Execution and Priorities

Once all input dependencies for the task are satisfied (i.e. it's dependency_count drops to zero) it is treated as ready for execution and is put into the "ready" queue. The queue (tbb::concurrent_priority_queue) sorts all task according to their priorities.

Mapping to TBB

TBB uses tbb::task derivatives to describe a piece of work. They can be linked together into a tree describing tasks dependencies. Every TBB task has a refcount field describing unsatisfied dependencies. Once it drops to zero task is ready for execution (i.e. can be spawned). Dependency tasks are called child tasks (i.e. parent depends on it's childs). Every child task on creation increases it's parent's refcount. After child task is executed TBB task scheduler automatically decrease parent's refcount. Root of tasks tree is used only to call it's tbb::task::wait_for_all method to wait for the CPU work to complete. wait_for_all waits for root refcount value to become 1 as a sign that all work is done.

The executor engine creates a root task (derived from tbb::task) - a root of the task's tree.
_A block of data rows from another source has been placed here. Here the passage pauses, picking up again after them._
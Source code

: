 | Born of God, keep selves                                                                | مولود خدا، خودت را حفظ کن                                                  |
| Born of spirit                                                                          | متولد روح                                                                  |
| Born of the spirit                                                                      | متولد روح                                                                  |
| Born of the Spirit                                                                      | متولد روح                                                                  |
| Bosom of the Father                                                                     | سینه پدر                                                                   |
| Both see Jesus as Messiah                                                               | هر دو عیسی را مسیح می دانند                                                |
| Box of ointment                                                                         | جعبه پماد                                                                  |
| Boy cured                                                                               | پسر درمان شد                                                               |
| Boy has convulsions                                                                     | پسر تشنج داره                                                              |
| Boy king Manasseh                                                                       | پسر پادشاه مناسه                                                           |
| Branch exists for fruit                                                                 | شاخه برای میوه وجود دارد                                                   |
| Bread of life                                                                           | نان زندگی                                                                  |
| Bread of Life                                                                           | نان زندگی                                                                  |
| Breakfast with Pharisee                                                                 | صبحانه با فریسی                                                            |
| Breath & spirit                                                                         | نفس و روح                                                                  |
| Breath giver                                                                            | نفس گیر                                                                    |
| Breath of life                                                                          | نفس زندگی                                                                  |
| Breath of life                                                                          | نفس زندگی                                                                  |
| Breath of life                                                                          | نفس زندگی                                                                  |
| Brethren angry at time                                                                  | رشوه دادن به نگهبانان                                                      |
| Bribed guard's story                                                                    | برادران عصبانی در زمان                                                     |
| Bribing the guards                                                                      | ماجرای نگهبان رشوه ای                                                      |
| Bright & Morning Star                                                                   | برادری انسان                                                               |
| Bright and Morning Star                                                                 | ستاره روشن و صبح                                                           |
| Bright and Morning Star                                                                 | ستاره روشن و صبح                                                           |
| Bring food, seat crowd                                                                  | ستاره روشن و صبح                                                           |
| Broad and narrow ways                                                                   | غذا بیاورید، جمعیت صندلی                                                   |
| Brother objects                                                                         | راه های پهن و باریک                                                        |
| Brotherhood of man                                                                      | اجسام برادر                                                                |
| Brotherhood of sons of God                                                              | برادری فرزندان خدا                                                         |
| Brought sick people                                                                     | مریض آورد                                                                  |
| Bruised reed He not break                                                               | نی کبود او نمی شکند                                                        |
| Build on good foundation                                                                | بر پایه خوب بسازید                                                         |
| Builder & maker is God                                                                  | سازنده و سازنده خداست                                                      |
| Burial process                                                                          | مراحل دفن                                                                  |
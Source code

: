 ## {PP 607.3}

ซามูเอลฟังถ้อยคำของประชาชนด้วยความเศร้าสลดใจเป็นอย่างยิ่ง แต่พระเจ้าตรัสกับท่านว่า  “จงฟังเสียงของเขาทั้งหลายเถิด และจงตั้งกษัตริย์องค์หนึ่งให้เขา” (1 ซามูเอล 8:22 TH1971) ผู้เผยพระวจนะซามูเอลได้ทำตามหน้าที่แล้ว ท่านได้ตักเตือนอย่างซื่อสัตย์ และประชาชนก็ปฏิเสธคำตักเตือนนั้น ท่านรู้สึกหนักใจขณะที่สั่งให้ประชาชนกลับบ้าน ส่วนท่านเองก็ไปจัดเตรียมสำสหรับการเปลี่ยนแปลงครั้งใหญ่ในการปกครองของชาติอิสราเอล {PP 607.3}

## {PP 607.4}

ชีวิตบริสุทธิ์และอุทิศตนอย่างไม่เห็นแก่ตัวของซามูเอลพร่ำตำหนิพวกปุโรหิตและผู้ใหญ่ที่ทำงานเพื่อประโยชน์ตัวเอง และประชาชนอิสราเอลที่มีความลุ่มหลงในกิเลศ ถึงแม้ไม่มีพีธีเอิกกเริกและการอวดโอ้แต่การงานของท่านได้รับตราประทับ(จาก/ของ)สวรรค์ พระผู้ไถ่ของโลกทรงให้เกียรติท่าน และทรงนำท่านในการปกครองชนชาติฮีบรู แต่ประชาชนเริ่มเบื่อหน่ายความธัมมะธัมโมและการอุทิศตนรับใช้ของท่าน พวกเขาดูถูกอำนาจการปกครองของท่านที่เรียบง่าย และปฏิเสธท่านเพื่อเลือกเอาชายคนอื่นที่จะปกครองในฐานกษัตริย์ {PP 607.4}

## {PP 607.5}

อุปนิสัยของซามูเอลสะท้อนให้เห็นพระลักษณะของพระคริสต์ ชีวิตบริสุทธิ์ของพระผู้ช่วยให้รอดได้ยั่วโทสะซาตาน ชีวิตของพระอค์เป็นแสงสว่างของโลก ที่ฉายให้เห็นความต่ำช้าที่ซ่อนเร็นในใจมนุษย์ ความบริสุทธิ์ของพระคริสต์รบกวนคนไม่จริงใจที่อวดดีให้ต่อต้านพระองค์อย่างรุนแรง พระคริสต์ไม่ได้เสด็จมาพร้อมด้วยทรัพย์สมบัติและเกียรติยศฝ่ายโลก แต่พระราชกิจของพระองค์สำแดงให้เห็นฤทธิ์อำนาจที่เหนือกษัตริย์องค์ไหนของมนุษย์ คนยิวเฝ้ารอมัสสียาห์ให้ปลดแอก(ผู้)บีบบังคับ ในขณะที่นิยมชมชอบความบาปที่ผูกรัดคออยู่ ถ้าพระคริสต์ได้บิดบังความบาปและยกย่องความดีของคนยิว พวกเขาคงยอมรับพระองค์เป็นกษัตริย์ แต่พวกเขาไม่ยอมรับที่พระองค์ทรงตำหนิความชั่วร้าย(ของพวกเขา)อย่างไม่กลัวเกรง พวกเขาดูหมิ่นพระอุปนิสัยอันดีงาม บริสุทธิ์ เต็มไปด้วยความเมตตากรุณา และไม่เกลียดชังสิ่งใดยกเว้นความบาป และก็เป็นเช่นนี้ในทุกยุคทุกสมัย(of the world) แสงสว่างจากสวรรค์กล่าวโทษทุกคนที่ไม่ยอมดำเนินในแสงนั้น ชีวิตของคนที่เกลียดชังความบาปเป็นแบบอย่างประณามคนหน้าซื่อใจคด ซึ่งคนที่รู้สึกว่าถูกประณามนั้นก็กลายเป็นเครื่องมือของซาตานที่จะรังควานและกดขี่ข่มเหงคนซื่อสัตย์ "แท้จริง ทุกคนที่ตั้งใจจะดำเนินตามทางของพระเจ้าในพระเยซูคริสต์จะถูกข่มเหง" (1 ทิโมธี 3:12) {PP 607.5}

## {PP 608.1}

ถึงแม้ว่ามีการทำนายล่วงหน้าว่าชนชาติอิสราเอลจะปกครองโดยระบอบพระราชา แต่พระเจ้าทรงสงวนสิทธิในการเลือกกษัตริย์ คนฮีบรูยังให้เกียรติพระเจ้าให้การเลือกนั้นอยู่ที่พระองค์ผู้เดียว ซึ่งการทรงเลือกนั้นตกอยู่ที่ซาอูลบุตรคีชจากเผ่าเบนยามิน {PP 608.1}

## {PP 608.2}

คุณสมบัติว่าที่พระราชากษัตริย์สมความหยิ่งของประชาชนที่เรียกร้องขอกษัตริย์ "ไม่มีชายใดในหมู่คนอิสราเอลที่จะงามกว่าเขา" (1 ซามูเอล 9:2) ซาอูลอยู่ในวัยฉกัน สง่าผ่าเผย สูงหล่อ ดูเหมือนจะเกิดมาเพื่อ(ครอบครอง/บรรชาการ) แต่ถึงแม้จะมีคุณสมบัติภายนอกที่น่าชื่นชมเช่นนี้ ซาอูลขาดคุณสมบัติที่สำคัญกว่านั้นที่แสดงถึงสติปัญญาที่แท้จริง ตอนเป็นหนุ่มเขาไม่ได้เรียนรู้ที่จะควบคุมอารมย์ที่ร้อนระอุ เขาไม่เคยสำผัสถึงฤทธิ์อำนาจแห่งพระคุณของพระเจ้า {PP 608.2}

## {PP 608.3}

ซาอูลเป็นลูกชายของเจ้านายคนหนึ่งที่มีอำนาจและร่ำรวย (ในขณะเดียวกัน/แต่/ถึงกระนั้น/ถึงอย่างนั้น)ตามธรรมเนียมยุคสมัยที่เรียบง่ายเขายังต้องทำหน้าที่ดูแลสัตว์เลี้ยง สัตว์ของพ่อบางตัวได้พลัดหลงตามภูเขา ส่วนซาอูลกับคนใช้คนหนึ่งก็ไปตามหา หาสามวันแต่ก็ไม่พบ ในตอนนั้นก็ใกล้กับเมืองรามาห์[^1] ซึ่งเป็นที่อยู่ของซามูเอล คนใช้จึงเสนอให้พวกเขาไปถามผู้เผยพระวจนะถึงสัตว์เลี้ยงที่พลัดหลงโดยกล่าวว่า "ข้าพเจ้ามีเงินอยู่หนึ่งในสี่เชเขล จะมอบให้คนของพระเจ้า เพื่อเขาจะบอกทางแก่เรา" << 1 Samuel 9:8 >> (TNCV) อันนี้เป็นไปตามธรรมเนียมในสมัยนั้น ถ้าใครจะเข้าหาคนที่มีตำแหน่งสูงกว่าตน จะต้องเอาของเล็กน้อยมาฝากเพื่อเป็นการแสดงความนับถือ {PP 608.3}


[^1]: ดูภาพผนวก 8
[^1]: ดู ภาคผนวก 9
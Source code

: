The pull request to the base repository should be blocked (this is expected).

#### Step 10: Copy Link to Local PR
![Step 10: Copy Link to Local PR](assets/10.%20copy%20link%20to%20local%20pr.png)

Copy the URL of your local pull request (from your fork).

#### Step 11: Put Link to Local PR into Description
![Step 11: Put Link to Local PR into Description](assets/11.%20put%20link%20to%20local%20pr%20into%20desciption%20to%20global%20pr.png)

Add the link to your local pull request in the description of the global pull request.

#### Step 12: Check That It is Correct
Once new tile_node item is pushed to the ready queue, new root's child task is created. Body of every child task does the following

  1. Pops ready for execution tile_node instance from the priority queue
  2. Execute it's body
  3. Decrease dependency_count for every dependent tile_node instance (via tile_node::dependees member)
  4. Per every tile_node with dependency_count dropped to zero, extra (tbb) child task is created.

Asynchronicity work and TBB active waiting

While waiting for the root task, TBB does not put to sleep calling thread. Instead it keep searching for spawned (or enqueued) TBB tasks to do, assuming it somehow related with the root task.

How ether, in case of async work (like GPU or non TBB CPU work) there may be no such. In this case calling thread constantly spinning, wasting CPU time. To overcome this more elaborated scheme then plain calling to tbb::task::wait_for_all is needed.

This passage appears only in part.